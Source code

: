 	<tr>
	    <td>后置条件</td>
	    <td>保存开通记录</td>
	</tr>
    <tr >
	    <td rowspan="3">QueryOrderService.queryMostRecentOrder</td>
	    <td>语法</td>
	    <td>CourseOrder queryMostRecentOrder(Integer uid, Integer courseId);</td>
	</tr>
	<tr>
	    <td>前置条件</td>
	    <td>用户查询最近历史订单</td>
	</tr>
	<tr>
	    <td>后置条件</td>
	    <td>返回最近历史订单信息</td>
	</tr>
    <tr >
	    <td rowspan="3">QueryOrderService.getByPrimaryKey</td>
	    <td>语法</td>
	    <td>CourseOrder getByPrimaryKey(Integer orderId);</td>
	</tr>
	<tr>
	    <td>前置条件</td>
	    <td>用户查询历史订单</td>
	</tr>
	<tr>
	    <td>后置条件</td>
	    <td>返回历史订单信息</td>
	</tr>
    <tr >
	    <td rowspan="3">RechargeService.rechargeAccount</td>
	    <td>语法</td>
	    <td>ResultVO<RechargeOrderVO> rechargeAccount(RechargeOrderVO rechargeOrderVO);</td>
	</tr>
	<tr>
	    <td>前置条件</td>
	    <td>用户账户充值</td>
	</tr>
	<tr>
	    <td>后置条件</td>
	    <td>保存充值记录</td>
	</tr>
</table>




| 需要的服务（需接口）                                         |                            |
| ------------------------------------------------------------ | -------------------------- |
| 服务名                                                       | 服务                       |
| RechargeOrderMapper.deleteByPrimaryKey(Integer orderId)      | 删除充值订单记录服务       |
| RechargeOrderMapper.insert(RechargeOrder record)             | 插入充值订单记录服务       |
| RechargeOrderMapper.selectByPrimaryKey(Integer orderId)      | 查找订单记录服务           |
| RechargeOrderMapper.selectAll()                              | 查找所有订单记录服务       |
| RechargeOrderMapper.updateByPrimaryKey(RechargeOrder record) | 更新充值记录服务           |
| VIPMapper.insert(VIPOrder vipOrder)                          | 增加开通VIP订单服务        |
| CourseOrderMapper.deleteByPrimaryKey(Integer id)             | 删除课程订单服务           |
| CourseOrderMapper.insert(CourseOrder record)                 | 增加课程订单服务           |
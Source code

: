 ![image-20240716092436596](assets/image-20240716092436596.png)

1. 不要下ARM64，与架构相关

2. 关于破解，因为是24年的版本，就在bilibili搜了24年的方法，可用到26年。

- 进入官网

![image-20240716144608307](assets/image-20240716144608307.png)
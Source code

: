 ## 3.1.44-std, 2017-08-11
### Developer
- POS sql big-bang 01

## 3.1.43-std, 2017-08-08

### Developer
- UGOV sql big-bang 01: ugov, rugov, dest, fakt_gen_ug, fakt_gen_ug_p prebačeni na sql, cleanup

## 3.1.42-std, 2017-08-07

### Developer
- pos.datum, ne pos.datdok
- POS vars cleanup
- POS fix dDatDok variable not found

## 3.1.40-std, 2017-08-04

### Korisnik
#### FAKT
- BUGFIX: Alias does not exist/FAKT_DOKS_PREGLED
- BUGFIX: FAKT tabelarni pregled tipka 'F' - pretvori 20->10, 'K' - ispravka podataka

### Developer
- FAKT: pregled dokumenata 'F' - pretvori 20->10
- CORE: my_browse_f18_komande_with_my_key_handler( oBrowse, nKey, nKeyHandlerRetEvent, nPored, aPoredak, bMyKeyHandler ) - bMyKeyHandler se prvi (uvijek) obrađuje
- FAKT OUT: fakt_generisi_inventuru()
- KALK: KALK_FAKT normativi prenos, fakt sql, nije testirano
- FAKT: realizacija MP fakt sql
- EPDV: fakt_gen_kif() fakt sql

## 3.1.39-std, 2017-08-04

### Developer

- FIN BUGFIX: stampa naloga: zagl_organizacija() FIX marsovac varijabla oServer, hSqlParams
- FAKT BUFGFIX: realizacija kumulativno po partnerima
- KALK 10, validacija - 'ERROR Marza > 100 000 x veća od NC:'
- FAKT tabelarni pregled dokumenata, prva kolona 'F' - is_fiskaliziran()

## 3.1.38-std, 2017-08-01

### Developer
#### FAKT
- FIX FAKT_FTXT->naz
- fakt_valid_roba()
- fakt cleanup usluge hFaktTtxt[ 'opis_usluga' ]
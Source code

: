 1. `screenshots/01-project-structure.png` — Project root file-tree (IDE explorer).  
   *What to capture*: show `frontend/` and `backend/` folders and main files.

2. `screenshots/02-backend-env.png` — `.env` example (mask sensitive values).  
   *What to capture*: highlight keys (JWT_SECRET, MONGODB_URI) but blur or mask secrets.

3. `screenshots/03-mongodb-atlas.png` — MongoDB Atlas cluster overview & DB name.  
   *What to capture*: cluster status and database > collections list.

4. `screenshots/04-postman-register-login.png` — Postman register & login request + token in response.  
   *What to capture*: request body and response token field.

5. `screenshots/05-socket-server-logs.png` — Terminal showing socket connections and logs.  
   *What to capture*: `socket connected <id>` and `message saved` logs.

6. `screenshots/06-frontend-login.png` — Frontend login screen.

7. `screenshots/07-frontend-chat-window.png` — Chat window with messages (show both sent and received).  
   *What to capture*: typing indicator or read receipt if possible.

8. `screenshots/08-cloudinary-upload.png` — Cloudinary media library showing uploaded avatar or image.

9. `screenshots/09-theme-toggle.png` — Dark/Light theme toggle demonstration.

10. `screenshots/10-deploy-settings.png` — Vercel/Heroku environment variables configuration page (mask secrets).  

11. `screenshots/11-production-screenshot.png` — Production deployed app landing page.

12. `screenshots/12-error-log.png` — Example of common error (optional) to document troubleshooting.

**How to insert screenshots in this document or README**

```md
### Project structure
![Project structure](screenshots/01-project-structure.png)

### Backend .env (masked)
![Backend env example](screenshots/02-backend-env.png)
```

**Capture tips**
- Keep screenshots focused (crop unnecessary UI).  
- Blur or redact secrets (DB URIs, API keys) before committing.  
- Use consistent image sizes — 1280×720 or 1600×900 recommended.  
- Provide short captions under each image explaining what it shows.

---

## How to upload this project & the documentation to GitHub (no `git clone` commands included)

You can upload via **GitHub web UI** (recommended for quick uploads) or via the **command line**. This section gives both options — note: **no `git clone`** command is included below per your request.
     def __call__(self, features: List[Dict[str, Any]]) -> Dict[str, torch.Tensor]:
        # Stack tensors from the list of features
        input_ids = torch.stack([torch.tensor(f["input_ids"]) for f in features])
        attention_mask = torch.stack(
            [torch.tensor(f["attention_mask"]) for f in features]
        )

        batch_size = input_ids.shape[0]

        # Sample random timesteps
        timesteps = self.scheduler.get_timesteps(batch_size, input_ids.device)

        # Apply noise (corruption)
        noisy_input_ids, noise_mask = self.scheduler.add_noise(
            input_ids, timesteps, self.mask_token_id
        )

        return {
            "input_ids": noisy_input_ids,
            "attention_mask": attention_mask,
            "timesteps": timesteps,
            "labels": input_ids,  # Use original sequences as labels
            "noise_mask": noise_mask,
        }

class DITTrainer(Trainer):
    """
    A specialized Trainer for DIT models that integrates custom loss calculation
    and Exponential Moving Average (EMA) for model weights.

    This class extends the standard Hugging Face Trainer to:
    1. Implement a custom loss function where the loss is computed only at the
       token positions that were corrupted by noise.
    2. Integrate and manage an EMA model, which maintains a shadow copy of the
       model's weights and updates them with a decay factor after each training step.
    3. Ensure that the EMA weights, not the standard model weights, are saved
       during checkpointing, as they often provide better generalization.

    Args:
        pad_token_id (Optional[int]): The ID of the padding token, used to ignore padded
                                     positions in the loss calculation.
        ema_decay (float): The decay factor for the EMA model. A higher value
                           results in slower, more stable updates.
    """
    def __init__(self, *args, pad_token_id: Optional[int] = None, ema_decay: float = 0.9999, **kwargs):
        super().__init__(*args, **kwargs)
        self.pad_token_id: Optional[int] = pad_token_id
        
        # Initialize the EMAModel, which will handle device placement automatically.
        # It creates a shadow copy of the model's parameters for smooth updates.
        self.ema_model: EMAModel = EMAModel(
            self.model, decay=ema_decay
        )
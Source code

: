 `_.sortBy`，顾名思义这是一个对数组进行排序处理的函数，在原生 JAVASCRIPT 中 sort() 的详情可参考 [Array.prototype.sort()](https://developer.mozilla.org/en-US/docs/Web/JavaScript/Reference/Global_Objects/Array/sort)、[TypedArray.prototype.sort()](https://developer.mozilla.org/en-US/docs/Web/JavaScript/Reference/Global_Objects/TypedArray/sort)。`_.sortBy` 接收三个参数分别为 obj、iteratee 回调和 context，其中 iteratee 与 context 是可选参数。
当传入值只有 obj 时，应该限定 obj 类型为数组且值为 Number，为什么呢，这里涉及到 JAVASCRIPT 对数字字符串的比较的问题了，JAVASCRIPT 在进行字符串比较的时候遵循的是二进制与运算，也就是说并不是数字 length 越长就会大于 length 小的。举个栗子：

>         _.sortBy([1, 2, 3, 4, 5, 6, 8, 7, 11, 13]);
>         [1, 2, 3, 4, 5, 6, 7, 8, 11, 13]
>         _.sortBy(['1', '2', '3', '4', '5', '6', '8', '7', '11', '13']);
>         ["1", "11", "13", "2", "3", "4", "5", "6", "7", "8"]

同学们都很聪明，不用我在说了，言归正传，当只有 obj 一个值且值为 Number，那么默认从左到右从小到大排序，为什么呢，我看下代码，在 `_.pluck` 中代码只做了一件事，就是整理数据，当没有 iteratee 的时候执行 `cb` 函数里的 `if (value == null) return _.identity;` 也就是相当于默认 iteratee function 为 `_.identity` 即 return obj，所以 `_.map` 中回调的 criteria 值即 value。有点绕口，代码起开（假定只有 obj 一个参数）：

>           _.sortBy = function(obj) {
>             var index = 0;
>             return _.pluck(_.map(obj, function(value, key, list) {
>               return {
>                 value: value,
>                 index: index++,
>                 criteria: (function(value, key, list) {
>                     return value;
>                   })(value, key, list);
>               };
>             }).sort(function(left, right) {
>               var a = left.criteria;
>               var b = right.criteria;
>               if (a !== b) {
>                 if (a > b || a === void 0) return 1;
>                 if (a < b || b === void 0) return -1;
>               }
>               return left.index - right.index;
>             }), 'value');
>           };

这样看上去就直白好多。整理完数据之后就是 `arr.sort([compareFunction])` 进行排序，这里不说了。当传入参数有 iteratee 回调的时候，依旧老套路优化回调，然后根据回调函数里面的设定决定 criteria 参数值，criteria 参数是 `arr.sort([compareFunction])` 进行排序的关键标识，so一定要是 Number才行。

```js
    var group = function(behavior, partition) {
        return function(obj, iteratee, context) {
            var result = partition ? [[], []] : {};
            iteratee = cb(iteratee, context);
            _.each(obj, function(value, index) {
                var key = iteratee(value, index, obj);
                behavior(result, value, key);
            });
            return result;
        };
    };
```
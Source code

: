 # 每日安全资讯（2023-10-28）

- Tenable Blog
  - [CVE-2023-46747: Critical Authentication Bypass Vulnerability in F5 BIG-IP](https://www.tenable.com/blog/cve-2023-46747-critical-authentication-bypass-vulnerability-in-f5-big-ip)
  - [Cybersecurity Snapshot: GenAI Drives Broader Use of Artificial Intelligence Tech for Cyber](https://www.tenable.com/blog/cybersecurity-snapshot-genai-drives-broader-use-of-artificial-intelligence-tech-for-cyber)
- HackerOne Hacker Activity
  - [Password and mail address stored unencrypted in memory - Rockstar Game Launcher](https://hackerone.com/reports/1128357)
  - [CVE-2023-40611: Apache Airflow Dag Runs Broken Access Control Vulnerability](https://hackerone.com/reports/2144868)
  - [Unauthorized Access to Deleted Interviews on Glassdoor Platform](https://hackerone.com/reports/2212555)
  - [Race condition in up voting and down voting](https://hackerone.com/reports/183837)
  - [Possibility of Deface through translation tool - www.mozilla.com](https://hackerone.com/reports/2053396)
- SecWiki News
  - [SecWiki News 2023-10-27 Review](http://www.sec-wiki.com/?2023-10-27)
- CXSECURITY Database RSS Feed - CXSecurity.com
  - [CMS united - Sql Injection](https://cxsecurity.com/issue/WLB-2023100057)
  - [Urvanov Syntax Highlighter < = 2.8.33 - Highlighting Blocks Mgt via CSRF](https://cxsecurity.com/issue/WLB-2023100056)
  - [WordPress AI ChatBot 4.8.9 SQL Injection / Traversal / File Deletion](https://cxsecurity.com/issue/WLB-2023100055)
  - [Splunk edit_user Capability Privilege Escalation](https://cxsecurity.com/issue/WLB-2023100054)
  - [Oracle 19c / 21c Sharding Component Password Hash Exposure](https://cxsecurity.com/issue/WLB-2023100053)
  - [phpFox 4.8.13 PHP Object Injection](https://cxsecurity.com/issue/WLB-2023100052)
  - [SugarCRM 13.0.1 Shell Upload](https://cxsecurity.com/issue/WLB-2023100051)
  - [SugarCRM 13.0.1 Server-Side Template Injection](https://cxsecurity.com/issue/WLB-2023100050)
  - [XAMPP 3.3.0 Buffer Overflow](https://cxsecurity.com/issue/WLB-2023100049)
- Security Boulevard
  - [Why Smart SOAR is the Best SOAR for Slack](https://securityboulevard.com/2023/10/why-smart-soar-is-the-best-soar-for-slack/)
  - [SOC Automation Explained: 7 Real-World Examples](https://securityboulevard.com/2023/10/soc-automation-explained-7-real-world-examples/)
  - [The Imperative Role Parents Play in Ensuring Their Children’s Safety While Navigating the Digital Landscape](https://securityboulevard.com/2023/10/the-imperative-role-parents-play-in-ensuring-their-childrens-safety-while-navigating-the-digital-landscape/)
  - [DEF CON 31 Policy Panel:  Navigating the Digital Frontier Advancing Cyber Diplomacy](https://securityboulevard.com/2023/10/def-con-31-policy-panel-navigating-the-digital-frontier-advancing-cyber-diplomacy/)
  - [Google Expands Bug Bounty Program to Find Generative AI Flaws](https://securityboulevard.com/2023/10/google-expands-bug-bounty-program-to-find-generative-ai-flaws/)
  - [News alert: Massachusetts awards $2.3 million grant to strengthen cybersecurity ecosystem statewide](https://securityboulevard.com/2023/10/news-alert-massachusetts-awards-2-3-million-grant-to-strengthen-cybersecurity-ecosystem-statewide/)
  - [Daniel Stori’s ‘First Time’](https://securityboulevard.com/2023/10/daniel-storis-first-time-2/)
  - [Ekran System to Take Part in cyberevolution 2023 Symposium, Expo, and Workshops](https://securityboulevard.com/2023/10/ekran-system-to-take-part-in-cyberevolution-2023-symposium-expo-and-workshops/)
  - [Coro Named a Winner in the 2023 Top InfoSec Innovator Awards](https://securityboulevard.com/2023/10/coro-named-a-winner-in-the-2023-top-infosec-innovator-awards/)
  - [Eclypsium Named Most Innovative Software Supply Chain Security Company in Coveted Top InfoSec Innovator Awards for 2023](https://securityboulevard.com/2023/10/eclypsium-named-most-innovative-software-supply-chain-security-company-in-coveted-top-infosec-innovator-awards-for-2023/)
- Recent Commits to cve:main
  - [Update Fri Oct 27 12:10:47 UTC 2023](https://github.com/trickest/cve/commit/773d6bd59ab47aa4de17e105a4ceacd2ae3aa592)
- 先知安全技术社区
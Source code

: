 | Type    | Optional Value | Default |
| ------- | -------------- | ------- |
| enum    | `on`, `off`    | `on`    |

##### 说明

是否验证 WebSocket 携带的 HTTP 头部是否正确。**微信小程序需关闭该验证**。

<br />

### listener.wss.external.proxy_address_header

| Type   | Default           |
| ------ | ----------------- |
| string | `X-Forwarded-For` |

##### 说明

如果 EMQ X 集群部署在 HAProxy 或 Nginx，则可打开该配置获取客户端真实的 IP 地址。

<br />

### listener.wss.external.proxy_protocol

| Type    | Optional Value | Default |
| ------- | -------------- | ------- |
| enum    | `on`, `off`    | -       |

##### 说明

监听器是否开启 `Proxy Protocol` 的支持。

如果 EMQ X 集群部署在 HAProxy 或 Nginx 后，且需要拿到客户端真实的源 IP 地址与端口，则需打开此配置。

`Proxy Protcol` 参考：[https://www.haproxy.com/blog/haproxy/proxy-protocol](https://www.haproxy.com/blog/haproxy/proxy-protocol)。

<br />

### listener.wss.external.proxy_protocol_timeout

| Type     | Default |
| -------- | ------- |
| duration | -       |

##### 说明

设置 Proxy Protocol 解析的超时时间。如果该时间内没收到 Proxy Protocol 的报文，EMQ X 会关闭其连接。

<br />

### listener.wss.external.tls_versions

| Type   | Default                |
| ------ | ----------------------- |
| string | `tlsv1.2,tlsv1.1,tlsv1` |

■ **Brief**
Your task is to copy every line of the entries that contains the string "page".

■ **Finished exercise**
10. `screenshots/10-deploy-settings.png` — Vercel/Heroku environment variables configuration page (mask secrets).  
11. `screenshots/11-production-screenshot.png` — Production deployed app landing page.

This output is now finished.